• Exercise instructions:
All that is wanted is the exact text of the lines below from the one with "(Canada); 10 French" through the one with "Over **1,000+ students**", inclusive, minus any pictures.

• The data:
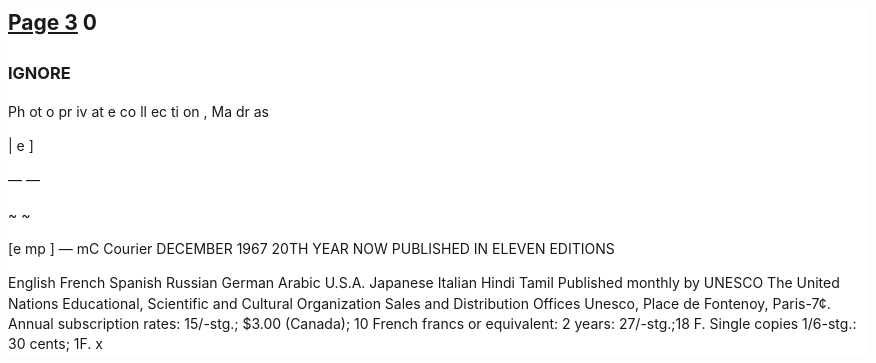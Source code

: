 ## [Page 3](https://demo.humlab.umu.se/courier/078371engo.pdf#page=3) 0

### IGNORE

Ph
ot
o 
pr
iv
at
e 
co
ll
ec
ti
on
, 
Ma
dr
as
 
  |
e
]
 
—
—
 
~
~
 
[e
mp
] 
—
 mC Courier 
DECEMBER 1967 
20TH YEAR 
NOW PUBLISHED IN 
ELEVEN EDITIONS 
  
English 
French 
Spanish 
Russian 
German 
Arabic 
U.S.A. 
Japanese 
Italian 
Hindi 
Tamil 
Published monthly by UNESCO 
The United Nations 
Educational, Scientific 
and Cultural Organization 
Sales and Distribution Offices 
Unesco, Place de Fontenoy, Paris-7¢. 
Annual subscription rates: 15/-stg.; $3.00 
(Canada); 10 French francs or equivalent: 
2 years: 27/-stg.;18 F. Single copies 1/6-stg.: 
30 cents; 1F. 
x 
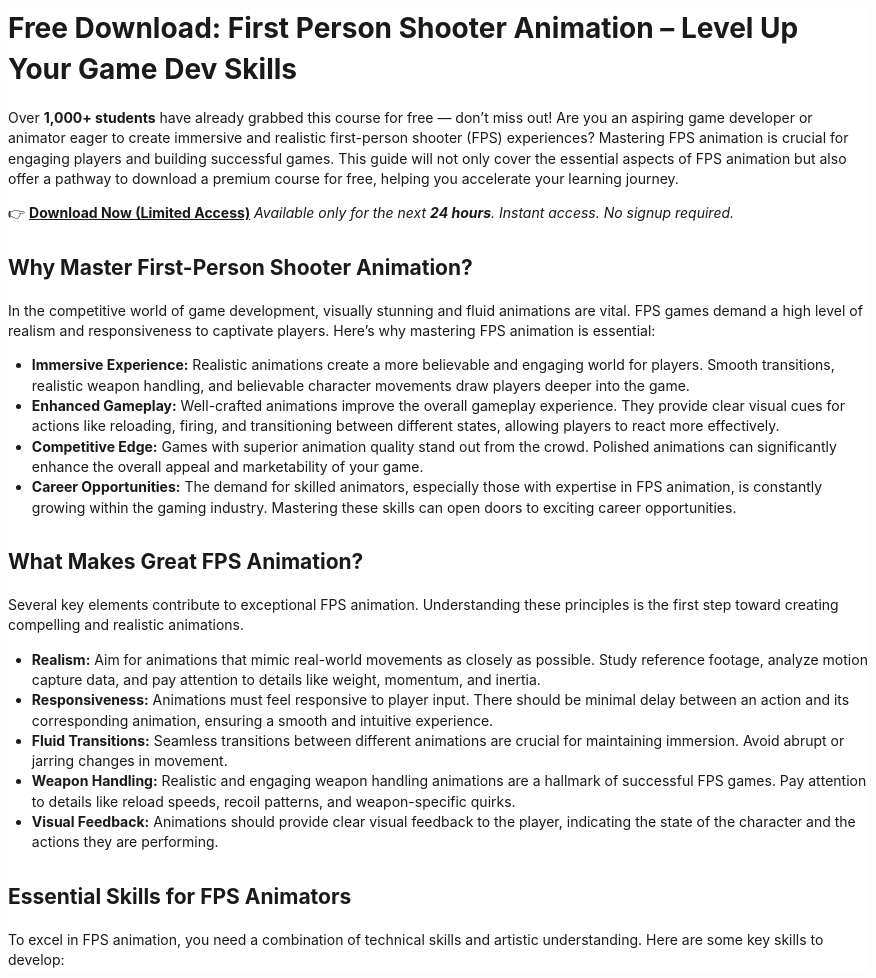 # Free Download: First Person Shooter Animation – Level Up Your Game Dev Skills

Over **1,000+ students** have already grabbed this course for free — don’t miss out!
Are you an aspiring game developer or animator eager to create immersive and realistic first-person shooter (FPS) experiences? Mastering FPS animation is crucial for engaging players and building successful games. This guide will not only cover the essential aspects of FPS animation but also offer a pathway to download a premium course for free, helping you accelerate your learning journey.

👉 **[Download Now (Limited Access)](https://udemywork.com/first-person-shooter-animation)**
_Available only for the next **24 hours**. Instant access. No signup required._

## Why Master First-Person Shooter Animation?

In the competitive world of game development, visually stunning and fluid animations are vital. FPS games demand a high level of realism and responsiveness to captivate players. Here’s why mastering FPS animation is essential:

*   **Immersive Experience:** Realistic animations create a more believable and engaging world for players. Smooth transitions, realistic weapon handling, and believable character movements draw players deeper into the game.
*   **Enhanced Gameplay:** Well-crafted animations improve the overall gameplay experience. They provide clear visual cues for actions like reloading, firing, and transitioning between different states, allowing players to react more effectively.
*   **Competitive Edge:** Games with superior animation quality stand out from the crowd. Polished animations can significantly enhance the overall appeal and marketability of your game.
*   **Career Opportunities:** The demand for skilled animators, especially those with expertise in FPS animation, is constantly growing within the gaming industry. Mastering these skills can open doors to exciting career opportunities.

## What Makes Great FPS Animation?

Several key elements contribute to exceptional FPS animation. Understanding these principles is the first step toward creating compelling and realistic animations.

*   **Realism:** Aim for animations that mimic real-world movements as closely as possible. Study reference footage, analyze motion capture data, and pay attention to details like weight, momentum, and inertia.
*   **Responsiveness:** Animations must feel responsive to player input. There should be minimal delay between an action and its corresponding animation, ensuring a smooth and intuitive experience.
*   **Fluid Transitions:** Seamless transitions between different animations are crucial for maintaining immersion. Avoid abrupt or jarring changes in movement.
*   **Weapon Handling:** Realistic and engaging weapon handling animations are a hallmark of successful FPS games. Pay attention to details like reload speeds, recoil patterns, and weapon-specific quirks.
*   **Visual Feedback:** Animations should provide clear visual feedback to the player, indicating the state of the character and the actions they are performing.

## Essential Skills for FPS Animators

To excel in FPS animation, you need a combination of technical skills and artistic understanding. Here are some key skills to develop:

• Task result:
(Canada); 10 French francs or equivalent: 
2 years: 27/-stg.;18 F. Single copies 1/6-stg.: 
30 cents; 1F. 
x 
 # Free Download: First Person Shooter Animation – Level Up Your Game Dev Skills

Over **1,000+ students** have already grabbed this course for free — don’t miss out!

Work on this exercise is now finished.